No matter…these British kids are left alone to try and make it back to familiar territory with only the food and drink in their picnic basket. It’s only when all seems hopeless that they encounter a young aborigine (the eternally wonderful Gulpilil), on his walkabout, a ritual in which he lives off the land and learns to become a man.
They can’t really communicate, but the black boy (that’s how his character is credited) shows them how to find water. He hunts successfully with spears and sticks, and they have food. They walk together…it’s clear the English kids don’t know where they’re going; does the native boy? He is the one who notices nearby civilization, but says nothing, and we never know if it’s deliberate or if he simply doesn’t understand that’s what the others are looking for.
If you think this movie is going down familiar roads, you are quite wrong. There is no revelation, no moment of understanding, no great meeting of minds and hearts. They exist together, but never really communicate. The white boy seems to understand a few things instinctively, but the girl never does…whether she’s unable or unwilling is never clear.
The tragedy of lack of communication comes near the end, when they arrive at an old abandoned house. The black boy dons paint and begins a dance outside the home. The white girl doesn’t understand. But he dances and dances and dances, hoping for a response that never comes. It leads to a devastating result.
Was it a mating dance? A celebration? A final attempt to bring understanding where none is either capable or really desired? Walkabout offers more questions than answers, while regarding all with an unbiased eye, much as the ever present lizards, flies and birds that permeate every scene.

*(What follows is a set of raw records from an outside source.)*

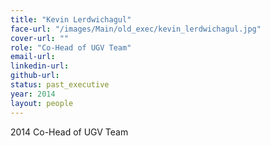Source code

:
 ```yaml
---
title: "Kevin Lerdwichagul"
face-url: "/images/Main/old_exec/kevin_lerdwichagul.jpg"
cover-url: ""
role: "Co-Head of UGV Team"
email-url:
linkedin-url:
github-url:
status: past_executive
year: 2014
layout: people
---
```

2014 Co-Head of UGV Team
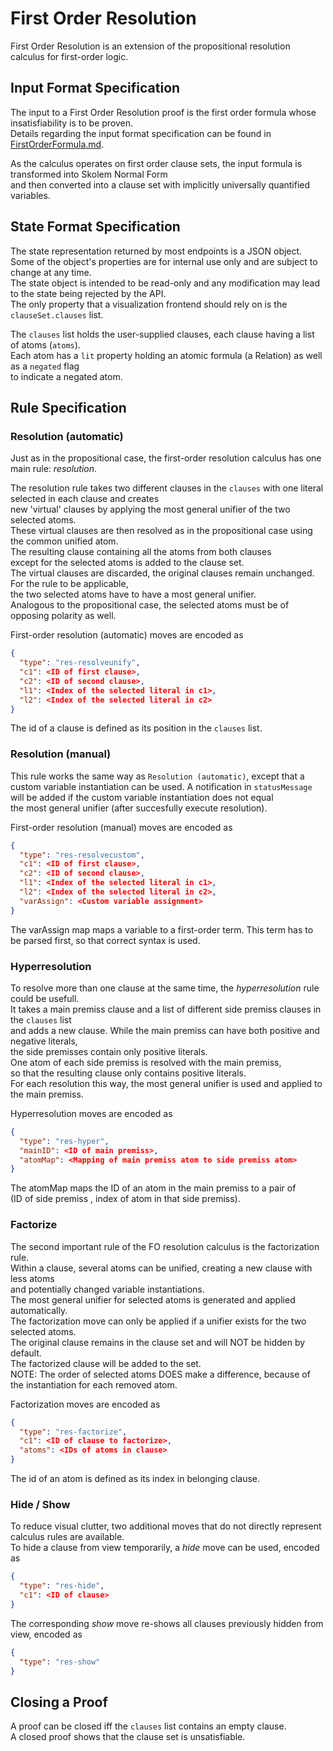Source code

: # First Order Resolution

First Order Resolution is an extension of the propositional resolution calculus for first-order logic.

## Input Format Specification

The input to a First Order Resolution proof is the first order formula whose insatisfiability is to be proven.  
Details regarding the input format specification can be found in [FirstOrderFormula.md](./FirstOrderFormula.md).  

As the calculus operates on first order clause sets, the input formula is transformed into Skolem Normal Form   
and then converted into a clause set with implicitly universally quantified variables.

## State Format Specification

The state representation returned by most endpoints is a JSON object.   
Some of the object's properties are for internal use only and are subject to change at any time.   
The state object is intended to be read-only and any modification may lead to the state being rejected by the API.   
The only property that a visualization frontend should rely on is the `clauseSet.clauses` list.

The `clauses` list holds the user-supplied clauses, each clause having a list of atoms (`atoms`).   
Each atom has a `lit` property holding an atomic formula (a Relation) as well as a `negated` flag  
to indicate a negated atom.

## Rule Specification

### Resolution (automatic)

Just as in the propositional case, the first-order resolution calculus has one main rule: _resolution_.

The resolution rule takes two different clauses in the `clauses` with one literal selected in each clause and creates   
new 'virtual' clauses by applying the most general unifier of the two selected atoms.   
These virtual clauses are then resolved as in the propositional case using the common unified atom.   
The resulting clause containing all the atoms from both clauses   
except for the selected atoms is added to the clause set.  
The virtual clauses are discarded, the original clauses remain unchanged. For the rule to be applicable,  
the two selected atoms have to have a most general unifier.   
Analogous to the propositional case, the selected atoms must be of opposing polarity as well.

First-order resolution (automatic) moves are encoded as 
```json
{
  "type": "res-resolveunify", 
  "c1": <ID of first clause>, 
  "c2": <ID of second clause>, 
  "l1": <Index of the selected literal in c1>, 
  "l2": <Index of the selected literal in c2>
}
```
The id of a clause is defined as its position in the `clauses` list.

### Resolution (manual)

This rule works the same way as `Resolution (automatic)`, except that a custom variable instantiation can be used. 
A notification in `statusMessage` will be added if the custom variable instantiation does not equal   
the most general unifier (after succesfully execute resolution).

First-order resolution (manual) moves are encoded as
```json
{
  "type": "res-resolvecustom", 
  "c1": <ID of first clause>, 
  "c2": <ID of second clause>, 
  "l1": <Index of the selected literal in c1>, 
  "l2": <Index of the selected literal in c2>,
  "varAssign": <Custom variable assignment>
}
```
The varAssign map maps a variable to a first-order term. 
This term has to be parsed first, so that correct syntax is used. 

### Hyperresolution

To resolve more than one clause at the same time, the _hyperresolution_ rule could be usefull.  
It takes a main premiss clause and a list of different side premiss clauses in the `clauses` list   
and adds a new clause. While the main premiss can have both positive and negative literals,   
the side premisses contain only positive literals.  
One atom of each side premiss is resolved with the main premiss,   
so that the resulting clause only contains positive literals.  
For each resolution this way, the most general unifier is used and applied to the main premiss.

Hyperresolution moves are encoded as
```json
{
  "type": "res-hyper",
  "mainID": <ID of main premiss>,
  "atomMap": <Mapping of main premiss atom to side premiss atom>
}
```
The atomMap maps the ID of an atom in the main premiss to a pair of   
(ID of side premiss , index of atom in that side premiss).

### Factorize

The second important rule of the FO resolution calculus is the factorization rule.   
Within a clause, several atoms can be unified, creating a new clause with less atoms   
and potentially changed variable instantiations.  
The most general unifier for selected atoms is generated and applied automatically.   
The factorization move can only be applied if a unifier exists for the two selected atoms.  
The original clause remains in the clause set and will NOT be hidden by default.  
The factorized clause will be added to the set.  
NOTE: The order of selected atoms DOES make a difference, because of the instantiation for each removed atom.

Factorization moves are encoded as 
```json
{
  "type": "res-factorize", 
  "c1": <ID of clause to factorize>,
  "atoms": <IDs of atoms in clause>
}
```
The id of an atom is defined as its index in belonging clause. 

### Hide / Show

To reduce visual clutter, two additional moves that do not directly represent calculus rules are available.   
To hide a clause from view temporarily, a _hide_ move can be used, encoded as 
```json
{
  "type": "res-hide", 
  "c1": <ID of clause>
}
```
The corresponding _show_ move re-shows all clauses previously hidden from view, encoded as 
```json
{
  "type": "res-show"
}
```

## Closing a Proof

A proof can be closed iff the `clauses` list contains an empty clause.   
A closed proof shows that the clause set is unsatisfiable.
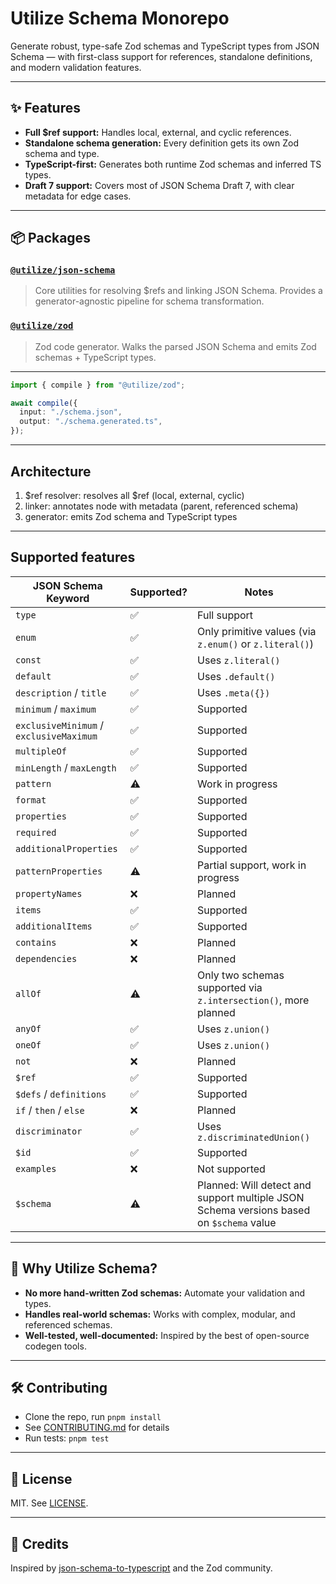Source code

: # Utilize Schema Monorepo

Generate robust, type-safe Zod schemas and TypeScript types from JSON Schema — with first-class support for references, standalone definitions, and modern validation features.

---

## ✨ Features

- **Full $ref support:** Handles local, external, and cyclic references.
- **Standalone schema generation:** Every definition gets its own Zod schema and type.
- **TypeScript-first:** Generates both runtime Zod schemas and inferred TS types.
- **Draft 7 support:** Covers most of JSON Schema Draft 7, with clear metadata for edge cases.

---

## 📦 Packages

### [`@utilize/json-schema`](./packages/json-schema)

> Core utilities for resolving $refs and linking JSON Schema. Provides a generator-agnostic pipeline for schema transformation.

### [`@utilize/zod`](./packages/zod)

> Zod code generator. Walks the parsed JSON Schema and emits Zod schemas + TypeScript types.

---

```typescript
import { compile } from "@utilize/zod";

await compile({
  input: "./schema.json",
  output: "./schema.generated.ts",
});
```

---

## Architecture

1. $ref resolver: resolves all $ref (local, external, cyclic)
2. linker: annotates node with metadata (parent, referenced schema)
3. generator: emits Zod schema and TypeScript types

---

## Supported features

| JSON Schema Keyword                     | Supported? | Notes                                                                                   |
| --------------------------------------- | ---------- | --------------------------------------------------------------------------------------- |
| `type`                                  | ✅         | Full support                                                                            |
| `enum`                                  | ✅         | Only primitive values (via `z.enum()` or `z.literal()`)                                 |
| `const`                                 | ✅         | Uses `z.literal()`                                                                      |
| `default`                               | ✅         | Uses `.default()`                                                                       |
| `description` / `title`                 | ✅         | Uses `.meta({})`                                                                        |
| `minimum` / `maximum`                   | ✅         | Supported                                                                               |
| `exclusiveMinimum` / `exclusiveMaximum` | ✅         | Supported                                                                               |
| `multipleOf`                            | ✅         | Supported                                                                               |
| `minLength` / `maxLength`               | ✅         | Supported                                                                               |
| `pattern`                               | ⚠️         | Work in progress                                                                        |
| `format`                                | ✅         | Supported                                                                               |
| `properties`                            | ✅         | Supported                                                                               |
| `required`                              | ✅         | Supported                                                                               |
| `additionalProperties`                  | ✅         | Supported                                                                               |
| `patternProperties`                     | ⚠️         | Partial support, work in progress                                                       |
| `propertyNames`                         | ❌         | Planned                                                                                 |
| `items`                                 | ✅         | Supported                                                                               |
| `additionalItems`                       | ✅         | Supported                                                                               |
| `contains`                              | ❌         | Planned                                                                                 |
| `dependencies`                          | ❌         | Planned                                                                                 |
| `allOf`                                 | ⚠️         | Only two schemas supported via `z.intersection()`, more planned                         |
| `anyOf`                                 | ✅         | Uses `z.union()`                                                                        |
| `oneOf`                                 | ✅         | Uses `z.union()`                                                                        |
| `not`                                   | ❌         | Planned                                                                                 |
| `$ref`                                  | ✅         | Supported                                                                               |
| `$defs` / `definitions`                 | ✅         | Supported                                                                               |
| `if` / `then` / `else`                  | ❌         | Planned                                                                                 |
| `discriminator`                         | ✅         | Uses `z.discriminatedUnion()`                                                           |
| `$id`                                   | ✅         | Supported                                                                               |
| `examples`                              | ❌         | Not supported                                                                           |
| `$schema`                               | ⚠️         | Planned: Will detect and support multiple JSON Schema versions based on `$schema` value |

---

## 🤔 Why Utilize Schema?

- **No more hand-written Zod schemas:** Automate your validation and types.
- **Handles real-world schemas:** Works with complex, modular, and referenced schemas.
- **Well-tested, well-documented:** Inspired by the best of open-source codegen tools.

---

## 🛠️ Contributing

- Clone the repo, run `pnpm install`
- See [CONTRIBUTING.md](./CONTRIBUTING.md) for details
- Run tests: `pnpm test`

---

## 📄 License

MIT. See [LICENSE](./LICENSE).

---

## 🙏 Credits

Inspired by [json-schema-to-typescript](https://github.com/bcherny/json-schema-to-typescript) and the Zod community.

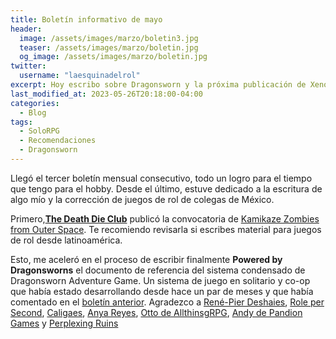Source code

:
 ```yaml
---
title: Boletín informativo de mayo
header:
  image: /assets/images/marzo/boletin3.jpg
  teaser: /assets/images/marzo/boletin.jpg
  og_image: /assets/images/marzo/boletin.jpg
twitter:
  username: "laesquinadelrol"
excerpt: Hoy escribo sobre Dragonsworn y la próxima publicación de Xeno de Caligaes
last_modified_at: 2023-05-26T20:18:00-04:00
categories:
  - Blog
tags:
  - SoloRPG
  - Recomendaciones
  - Dragonsworn
---
```

Llegó el tercer boletín mensual consecutivo, todo un logro para el tiempo que tengo para el hobby. Desde el último, estuve dedicado a la escritura de algo mío y la corrección de juegos de rol de colegas de México.

Primero,[**The Death Die Club**](https://twitter.com/TheDeathDieClu1) publicó la convocatoria de [Kamikaze Zombies from Outer Space](https://thedeathdieclub.com/kazos_2023/). Te recomiendo revisarla si escribes material para juegos de rol desde latinoamérica.

Esto, me aceleró en el proceso de escribir finalmente **Powered by Dragonsworns** el documento de referencia del sistema condensado de Dragonsworn Adventure Game. Un sistema de juego en solitario y co-op que había estado desarrollando desde hace un par de meses y que había comentado en el [boletín  anterior](https://laesquinadelrol.com/2023/04/29/boletin2/). Agradezco a [René-Pier Deshaies](), [Role per Second](), [Caligaes](), [Anya Reyes](), [Otto de AllthinsgRPG](), [Andy de Pandion Games]() y [Perplexing Ruins]() 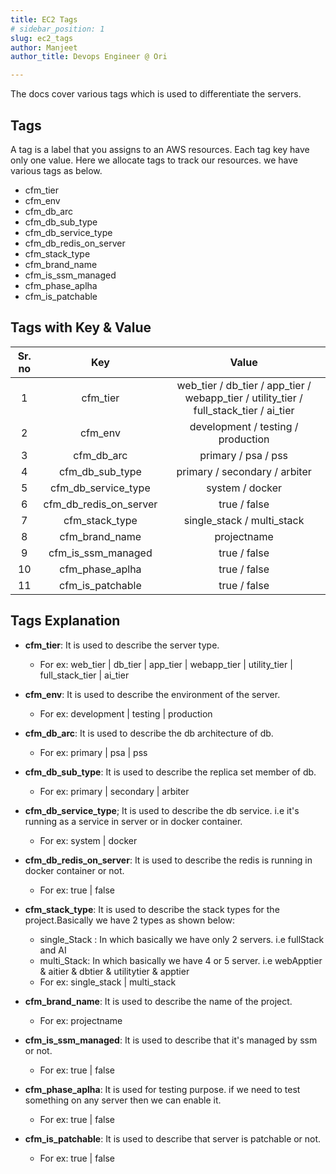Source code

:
 ```yaml
---
title: EC2 Tags
# sidebar_position: 1
slug: ec2_tags
author: Manjeet 
author_title: Devops Engineer @ Ori

---
```


The docs cover various tags which is used to differentiate the servers.

## Tags

A tag is a label that you assigns to an AWS resources. Each tag key have only one value. Here we allocate tags to track our resources. we have various tags as below.

- cfm_tier
- cfm_env
- cfm_db_arc
- cfm_db_sub_type
- cfm_db_service_type
- cfm_db_redis_on_server
- cfm_stack_type
- cfm_brand_name
- cfm_is_ssm_managed
- cfm_phase_aplha
- cfm_is_patchable

## Tags with Key & Value

|  Sr. no       |               Key           |           Value           |
|:-------:|:----------------------------:|:----------------------:|
| 1 |  cfm_tier  |  web_tier / db_tier / app_tier / webapp_tier / utility_tier / full_stack_tier / ai_tier |
| 2 |  cfm_env   | development / testing / production |
| 3 |  cfm_db_arc | primary / psa / pss |
| 4 |  cfm_db_sub_type | primary / secondary / arbiter |
| 5 |  cfm_db_service_type | system / docker |
| 6 |  cfm_db_redis_on_server | true / false |
| 7 |  cfm_stack_type | single_stack / multi_stack |
| 8 |  cfm_brand_name | projectname |
| 9 |  cfm_is_ssm_managed | true / false |
| 10|  cfm_phase_aplha| true / false |
| 11|  cfm_is_patchable | true / false |

## Tags Explanation

- **cfm_tier**: It is used to describe the server type.
  - For ex:  web_tier | db_tier | app_tier | webapp_tier | utility_tier | full_stack_tier | ai_tier

- **cfm_env**: It is used to describe the environment of the server.
  - For ex: development | testing | production

- **cfm_db_arc**: It is used to describe the db architecture of db.
  - For ex: primary | psa | pss

- **cfm_db_sub_type**: It is used to describe the replica set member of db.
  - For ex: primary | secondary | arbiter

- **cfm_db_service_type**; It is used to describe the db service. i.e it's running as a service in server or in docker container.
  - For ex: system | docker

- **cfm_db_redis_on_server**: It is used to describe the redis is running in docker container or not.
  - For ex: true | false

- **cfm_stack_type**: It is used to describe the stack types for the project.Basically we have 2 types as shown below:
  - single_Stack : In which basically we have only 2 servers. i.e fullStack and AI
  - multi_Stack: In which basically we have 4 or 5  server. i.e webApptier & aitier & dbtier & utilitytier & apptier
  - For ex: single_stack | multi_stack

- **cfm_brand_name**: It is used to describe the name of the project.
  - For ex: projectname

- **cfm_is_ssm_managed**: It is used to describe that it's managed by ssm or not.
  - For ex: true | false

- **cfm_phase_aplha**: It is used for testing purpose. if we need to test something on any server then we can enable it.
  - For ex: true | false

- **cfm_is_patchable**: It is used to describe that server is patchable or not.
  - For ex: true | false
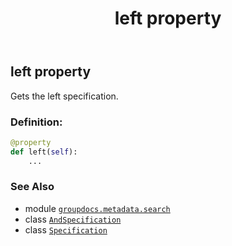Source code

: ﻿---
title: left property
second_title: GroupDocs.Metadata for Python via .NET API References
description: 
type: docs
url: /python-net/groupdocs.metadata.search/andspecification/left/
is_root: false
weight: 70
---

## left property


Gets the left specification.
### Definition:
```python
@property
def left(self):
    ...
```

### See Also
* module [`groupdocs.metadata.search`](../../)
* class [`AndSpecification`](/metadata/python-net/groupdocs.metadata.search/andspecification)
* class [`Specification`](/metadata/python-net/groupdocs.metadata.search/specification)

Initially, I tried to wait until I had some time alone to watch and review this disc. I told my wife I didn’t think she’d like the movie, because it’s rather strange. We eventually watched it together, and while she agreed it was most unusual, she liked it more than I would have guessed. I suppose that’s a testament to the cinematic skill of Nicholas Roeg that he could make a statement about alienation manage to be appealing, and that audiences are willing to accept the lack of answers.
The photography is beautiful in the film, even when it focuses on ugly things, such as decay and death…after all, all of us in nature really do live off of the lives of other things. But again, all is presented with an eye of meditation and without prejudice. The young cast is remarkable, and this is the film that began the impressive career of David Gulpilil, who remains the go-to actor in any Western film dealing with aborigines, while never losing that native part of himself despite his screen successes.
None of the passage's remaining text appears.